(Bloomberg) -- U.S. stocks reached the highest since mid-March, tracking peers in Europe and Asia as optimism over the world’s largest economy helped investors put protectionist fears to one side. Treasuries fell, pushing yields up for a fourth consecutive trading session.
The S&P 500 strengthened for a second day. Microsoft Corp. agreed to buy coding site GitHub for $7.5 billion, helping to push the Nasdaq Composite Index to a record high for the first time since March. The Stoxx Europe 600 Index climbed, while the MSCI Asia Pacific Index surged even as China warned it will withdraw from commitments it made on trade if President Donald Trump carries out a separate threat to impose tariffs on the Asian country.
“Investors have largely shrugged off the recent news of trade wars, as the concrete strength of the economy and earnings is outweighing the uncertainty from trade,” said Mark Hackett, chief of investment research at Nationwide Funds Group. “Even if all steel and aluminum tariffs are implemented, and the $50 billion specific measures in China are put in effect (leading to retaliation), the economic impact is a fraction of the positives from tax reform, fiscal spending and repatriation.”
Investors are in a broad risk-on mood after impressive U.S. jobs data on Friday, which provided an upbeat end to a week that was otherwise dominated by the threat of another euro-area crisis. Much of that concern seems to have dissipated after nationalist parties finally took power in Italy, ending months of deadlock, while the Socialist led-opposition in Spain ousted Prime Minister Mariano Rajoy with a no-confidence vote Friday.
“Nothing is better for the issues about trade wars or issues about G-7 than a good economy,” Omar Aguilar, chief investment officer for equities at Charles Schwab Investment Management, said by phone. “The jobs report on Friday gave a lot of people confidence that the U.S. economy is still pretty solid.”
Attention may yet turn back to trade, however.
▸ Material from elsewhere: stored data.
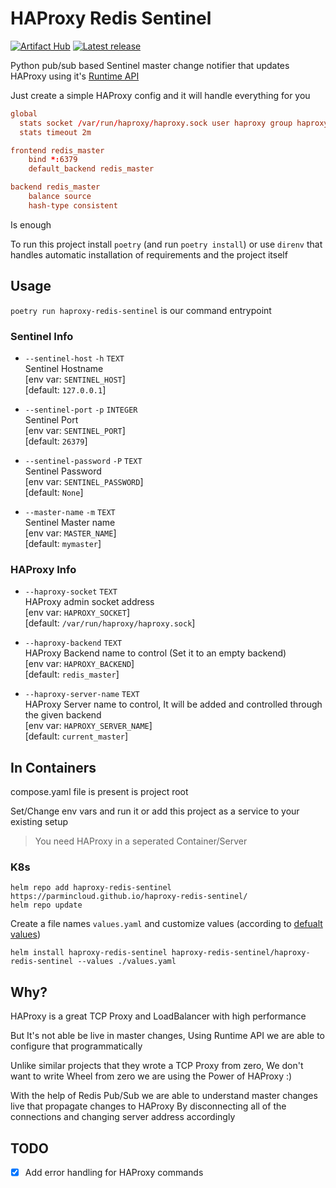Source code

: # HAProxy Redis Sentinel

[![Artifact Hub](https://img.shields.io/endpoint?url=https://artifacthub.io/badge/repository/haproxy-redis-sentinel)](https://artifacthub.io/packages/search?repo=haproxy-redis-sentinel)
[![Latest release](https://img.shields.io/github/release/ParminCloud/haproxy-redis-sentinel.svg)](https://github.com/ParminCloud/haproxy-redis-sentinel/releases)


Python pub/sub based Sentinel master change notifier that updates HAProxy using it's [Runtime API](https://www.haproxy.com/documentation/haproxy-runtime-api/)

Just create a simple HAProxy config and it will handle everything for you

```conf
global
  stats socket /var/run/haproxy/haproxy.sock user haproxy group haproxy mode 660 level admin
  stats timeout 2m

frontend redis_master
    bind *:6379
    default_backend redis_master

backend redis_master
    balance source
    hash-type consistent
```

Is enough

To run this project install `poetry` (and run `poetry install`) or use `direnv` that handles automatic installation of requirements and the project itself

## Usage

`poetry run haproxy-redis-sentinel` is our command entrypoint

### Sentinel Info
- `--sentinel-host` `-h` `TEXT`  
  Sentinel Hostname  
  [env var: `SENTINEL_HOST`]  
  [default: `127.0.0.1`]

- `--sentinel-port` `-p` `INTEGER`  
  Sentinel Port  
  [env var: `SENTINEL_PORT`]  
  [default: `26379`]

- `--sentinel-password` `-P` `TEXT`  
  Sentinel Password  
  [env var: `SENTINEL_PASSWORD`]  
  [default: `None`]

- `--master-name` `-m` `TEXT`  
  Sentinel Master name  
  [env var: `MASTER_NAME`]  
  [default: `mymaster`]

### HAProxy Info
- `--haproxy-socket` `TEXT`  
  HAProxy admin socket address  
  [env var: `HAPROXY_SOCKET`]  
  [default: `/var/run/haproxy/haproxy.sock`]

- `--haproxy-backend` `TEXT`  
  HAProxy Backend name to control (Set it to an empty backend)  
  [env var: `HAPROXY_BACKEND`]  
  [default: `redis_master`]

- `--haproxy-server-name` `TEXT`  
  HAProxy Server name to control, It will be added and controlled through the given backend  
  [env var: `HAPROXY_SERVER_NAME`]  
  [default: `current_master`]

## In Containers

compose.yaml file is present is project root

Set/Change env vars and run it or add this project as a service to your existing setup

> You need HAProxy in a seperated Container/Server

### K8s

```shell
helm repo add haproxy-redis-sentinel https://parmincloud.github.io/haproxy-redis-sentinel/
helm repo update
```

Create a file names `values.yaml` and customize values (according to [defualt values](./charts/haproxy-redis-sentinel/values.yaml))

```
helm install haproxy-redis-sentinel haproxy-redis-sentinel/haproxy-redis-sentinel --values ./values.yaml
```

## Why?

HAProxy is a great TCP Proxy and LoadBalancer with high performance

But It's not able be live in master changes, Using Runtime API we are able to configure that programmatically

Unlike similar projects that they wrote a TCP Proxy from zero, We don't want to write Wheel from zero we are using the Power of HAProxy :)

With the help of Redis Pub/Sub we are able to understand master changes live that propagate changes to HAProxy By disconnecting all of the connections and changing server address accordingly

## TODO

* [x] Add error handling for HAProxy commands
G-7 leaders meet in Quebec later this week, with the European Union and Canada threatening retaliatory measures unless Trump reverses course on new steel and aluminum levies.
Elsewhere, West Texas Intermediate crude fell below $66 a barrel after an OPEC committee stressed the need to ensure supplies can meet growing demand, adding to speculation the group will phase out its production cuts.
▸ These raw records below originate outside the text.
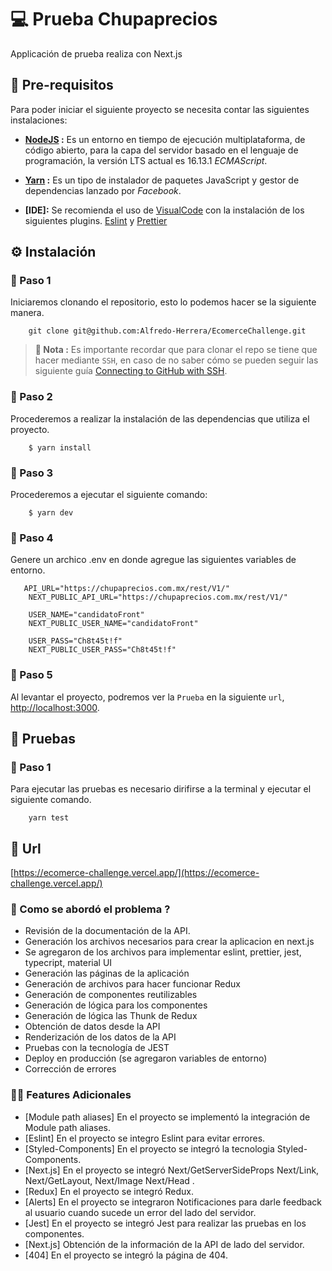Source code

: # 💻 Prueba Chupaprecios

Applicación de prueba realiza con Next.js

## 🧰 Pre-requisitos

Para poder iniciar el siguiente proyecto se necesita contar las siguientes instalaciones:

-   **[NodeJS](https://nodejs.org/en/download/) :** Es un entorno en tiempo de ejecución multiplataforma, de código abierto, para la capa del servidor basado en el lenguaje de programación, la versión LTS actual es 16.13.1 _ECMAScript_.

-   **[Yarn](https://classic.yarnpkg.com/en/docs/install#debian-stable) :** Es un tipo de instalador de paquetes JavaScript y gestor de dependencias lanzado por _Facebook_.

-   **[IDE]:** Se recomienda el uso de [VisualCode](https://code.visualstudio.com/) con la instalación de los siguientes plugins. [Eslint](https://marketplace.visualstudio.com/items?itemName=dbaeumer.vscode-eslint) y [Prettier](https://marketplace.visualstudio.com/items?itemName=esbenp.prettier-vscode)

## ⚙️ Instalación

### 👟 Paso 1

Iniciaremos clonando el repositorio, esto lo podemos hacer se la siguiente manera.

```shell
    git clone git@github.com:Alfredo-Herrera/EcomerceChallenge.git
```

> **🔖 Nota :** Es importante recordar que para clonar el repo se tiene que hacer mediante `SSH`, en caso de no saber cómo se pueden seguir las siguiente guía [Connecting to GitHub with SSH](https://docs.github.com/en/github/authenticating-to-github/connecting-to-github-with-ssh).

### 👟 Paso 2

Procederemos a realizar la instalación de las dependencias que utiliza el proyecto.

```shell
    $ yarn install
```

### 👟 Paso 3

Procederemos a ejecutar el siguiente comando:

```shell
    $ yarn dev
```

### 👟 Paso 4

Genere un archico .env en donde agregue las siguientes variables de entorno.

```shell
   API_URL="https://chupaprecios.com.mx/rest/V1/"
    NEXT_PUBLIC_API_URL="https://chupaprecios.com.mx/rest/V1/"

    USER_NAME="candidatoFront"
    NEXT_PUBLIC_USER_NAME="candidatoFront"

    USER_PASS="Ch8t45t!f"
    NEXT_PUBLIC_USER_PASS="Ch8t45t!f"
```

### 👟 Paso 5

Al levantar el proyecto, podremos ver la `Prueba` en la siguiente `url`, [http://localhost:3000](http://localhost:3000).

## 📝 Pruebas

### 👟 Paso 1

Para ejecutar las pruebas es necesario dirifirse a la terminal y ejecutar el siguiente comando.

```shell
    yarn test
```

## 🔗 Url

[https://ecomerce-challenge.vercel.app/](https://ecomerce-challenge.vercel.app/)

### 🧐 Como se abordó el problema ?

-   Revisión de la documentación de la API.
-   Generación los archivos necesarios para crear la aplicacion en next.js
-   Se agregaron de los archivos para implementar eslint, prettier, jest, typecript, material UI
-   Generación las páginas de la aplicación
-   Generación de archivos para hacer funcionar Redux
-   Generación de componentes reutilizables
-   Generación de lógica para los componentes
-   Generación de lógica las Thunk de Redux
-   Obtención de datos desde la API
-   Renderización de los datos de la API
-   Pruebas con la tecnología de JEST
-   Deploy en producción (se agregaron variables de entorno)
-   Corrección de errores

### ✍🏻 Features Adicionales

-   [Module path aliases] En el proyecto se implementó la integración de Module path aliases.
-   [Eslint] En el proyecto se integro Eslint para evitar errores.
-   [Styled-Components] En el proyecto se integró la tecnologia Styled-Components.
-   [Next.js] En el proyecto se integró Next/GetServerSideProps Next/Link, Next/GetLayout, Next/Image Next/Head .
-   [Redux] En el proyecto se integró Redux.
-   [Alerts] En el proyecto se integraron Notificaciones para darle feedback al usuario cuando sucede un error del lado del servidor.
-   [Jest] En el proyecto se integró Jest para realizar las pruebas en los componentes.
-   [Next.js] Obtención de la información de la API de lado del servidor.
-   [404] En el proyecto se integró la página de 404.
Terminal users can read more in Bloomberg’s Markets Live blog.
These are some key events to watch this week:
- Reserve Bank of Australia monetary policy decision is out Tuesday.
- Tesla holds its annual shareholder meeting also Tuesday.
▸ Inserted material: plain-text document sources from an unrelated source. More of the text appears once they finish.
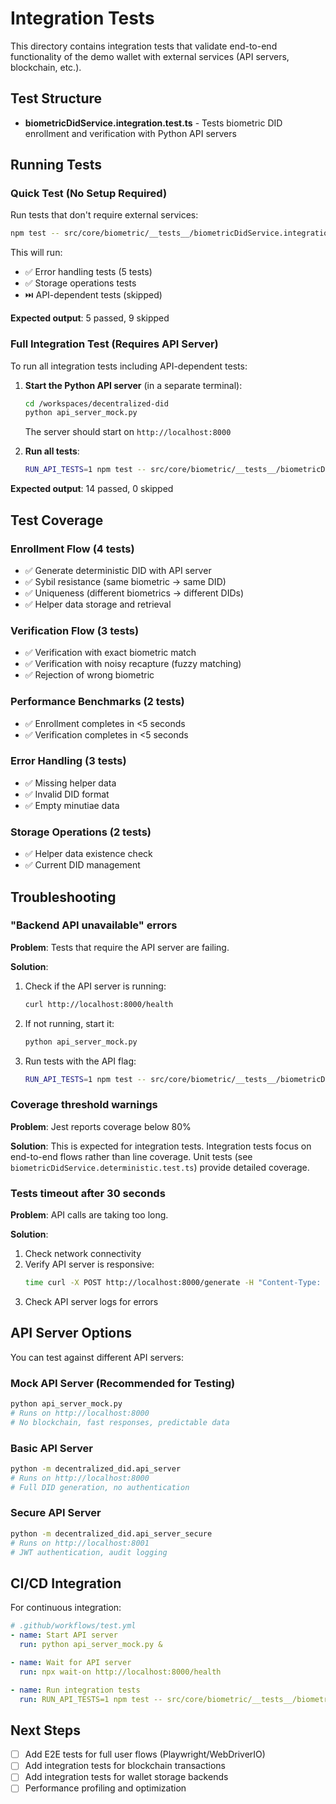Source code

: # Integration Tests

This directory contains integration tests that validate end-to-end functionality of the demo wallet with external services (API servers, blockchain, etc.).

## Test Structure

- **biometricDidService.integration.test.ts** - Tests biometric DID enrollment and verification with Python API servers

## Running Tests

### Quick Test (No Setup Required)

Run tests that don't require external services:

```bash
npm test -- src/core/biometric/__tests__/biometricDidService.integration.test.ts
```

This will run:

- ✅ Error handling tests (5 tests)
- ✅ Storage operations tests
- ⏭️ API-dependent tests (skipped)

**Expected output**: 5 passed, 9 skipped

### Full Integration Test (Requires API Server)

To run all integration tests including API-dependent tests:

1. **Start the Python API server** (in a separate terminal):

   ```bash
   cd /workspaces/decentralized-did
   python api_server_mock.py
   ```

   The server should start on `http://localhost:8000`

2. **Run all tests**:

   ```bash
   RUN_API_TESTS=1 npm test -- src/core/biometric/__tests__/biometricDidService.integration.test.ts
   ```

**Expected output**: 14 passed, 0 skipped

## Test Coverage

### Enrollment Flow (4 tests)

- ✅ Generate deterministic DID with API server
- ✅ Sybil resistance (same biometric → same DID)
- ✅ Uniqueness (different biometrics → different DIDs)
- ✅ Helper data storage and retrieval

### Verification Flow (3 tests)

- ✅ Verification with exact biometric match
- ✅ Verification with noisy recapture (fuzzy matching)
- ✅ Rejection of wrong biometric

### Performance Benchmarks (2 tests)

- ✅ Enrollment completes in <5 seconds
- ✅ Verification completes in <5 seconds

### Error Handling (3 tests)

- ✅ Missing helper data
- ✅ Invalid DID format
- ✅ Empty minutiae data

### Storage Operations (2 tests)

- ✅ Helper data existence check
- ✅ Current DID management

## Troubleshooting

### "Backend API unavailable" errors

**Problem**: Tests that require the API server are failing.

**Solution**:

1. Check if the API server is running:
   ```bash
   curl http://localhost:8000/health
   ```
2. If not running, start it:
   ```bash
   python api_server_mock.py
   ```
3. Run tests with the API flag:
   ```bash
   RUN_API_TESTS=1 npm test -- src/core/biometric/__tests__/biometricDidService.integration.test.ts
   ```

### Coverage threshold warnings

**Problem**: Jest reports coverage below 80%

**Solution**: This is expected for integration tests. Integration tests focus on end-to-end flows rather than line coverage. Unit tests (see `biometricDidService.deterministic.test.ts`) provide detailed coverage.

### Tests timeout after 30 seconds

**Problem**: API calls are taking too long.

**Solution**:

1. Check network connectivity
2. Verify API server is responsive:
   ```bash
   time curl -X POST http://localhost:8000/generate -H "Content-Type: application/json" -d '{"wallet":"test"}'
   ```
3. Check API server logs for errors

## API Server Options

You can test against different API servers:

### Mock API Server (Recommended for Testing)

```bash
python api_server_mock.py
# Runs on http://localhost:8000
# No blockchain, fast responses, predictable data
```

### Basic API Server

```bash
python -m decentralized_did.api_server
# Runs on http://localhost:8000
# Full DID generation, no authentication
```

### Secure API Server

```bash
python -m decentralized_did.api_server_secure
# Runs on http://localhost:8001
# JWT authentication, audit logging
```

## CI/CD Integration

For continuous integration:

```yaml
# .github/workflows/test.yml
- name: Start API server
  run: python api_server_mock.py &

- name: Wait for API server
  run: npx wait-on http://localhost:8000/health

- name: Run integration tests
  run: RUN_API_TESTS=1 npm test -- src/core/biometric/__tests__/biometricDidService.integration.test.ts
```

## Next Steps

- [ ] Add E2E tests for full user flows (Playwright/WebDriverIO)
- [ ] Add integration tests for blockchain transactions
- [ ] Add integration tests for wallet storage backends
- [ ] Performance profiling and optimization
- U.S. ISM non-manufacturing index out Tuesday. Growth at U.S. service industries probably improved in May for the first time in four months, indicating the economy is strengthening after a first-quarter slowdown, economists forecast.
- Reserve Bank of India rate decision on Wednesday.
- U.S. trade balance and Australia GDP also out on Wednesday.
- On Thursday, Japanese Prime Minister Shinzo Abe meets with U.S. President Trump at the White House to discuss the planned U.S. summit with North Korea’s Kim Jong Un.
- Also on Thursday, euro-zone GDP.
- Turkey rate decision is due on Thursday.
- G-7 Leaders’ Summit starts in Quebec Friday through to June 9.
These are the main moves in markets:
- The S&P 500 Index gained 0.5 percent to 2,746.87, the Nasdaq Composite Index increased 0.7 percent to 7,606.46 and the Dow Jones Industrial Average rose 0.7 percent to 24,813.69 as of 4:23 p.m. in New York.
- The U.K.’s FTSE 100 Index rose 0.5 percent to the highest in more than a week.
- The MSCI Emerging Market Index rose 1.5 percent.
- Japan’s Nikkei 225 Stock Average gained 1.4 percent to the highest in a week on the biggest rise in almost seven weeks.
- The Bloomberg Dollar Spot Index fell 0.1 percent, after reaching the lowest level in almost three weeks.
- The euro gained 0.3 percent to $1.1696, after touching the strongest level in almost two weeks.
- The British pound weakened 0.2 percent to $1.3314.
- The Japanese yen fell 0.3 percent to 109.82 per dollar.
- The yield on 10-year Treasuries rose four basis points to 2.94 percent.
- Britain’s 10-year yield rose two basis points to 1.30 percent.
- West Texas Intermediate crude fell 1.4 percent to $64.88 a barrel, the lowest in about a month.
- Gold fell 0.1 percent to $1,292.04 an ounce, the third straight decline.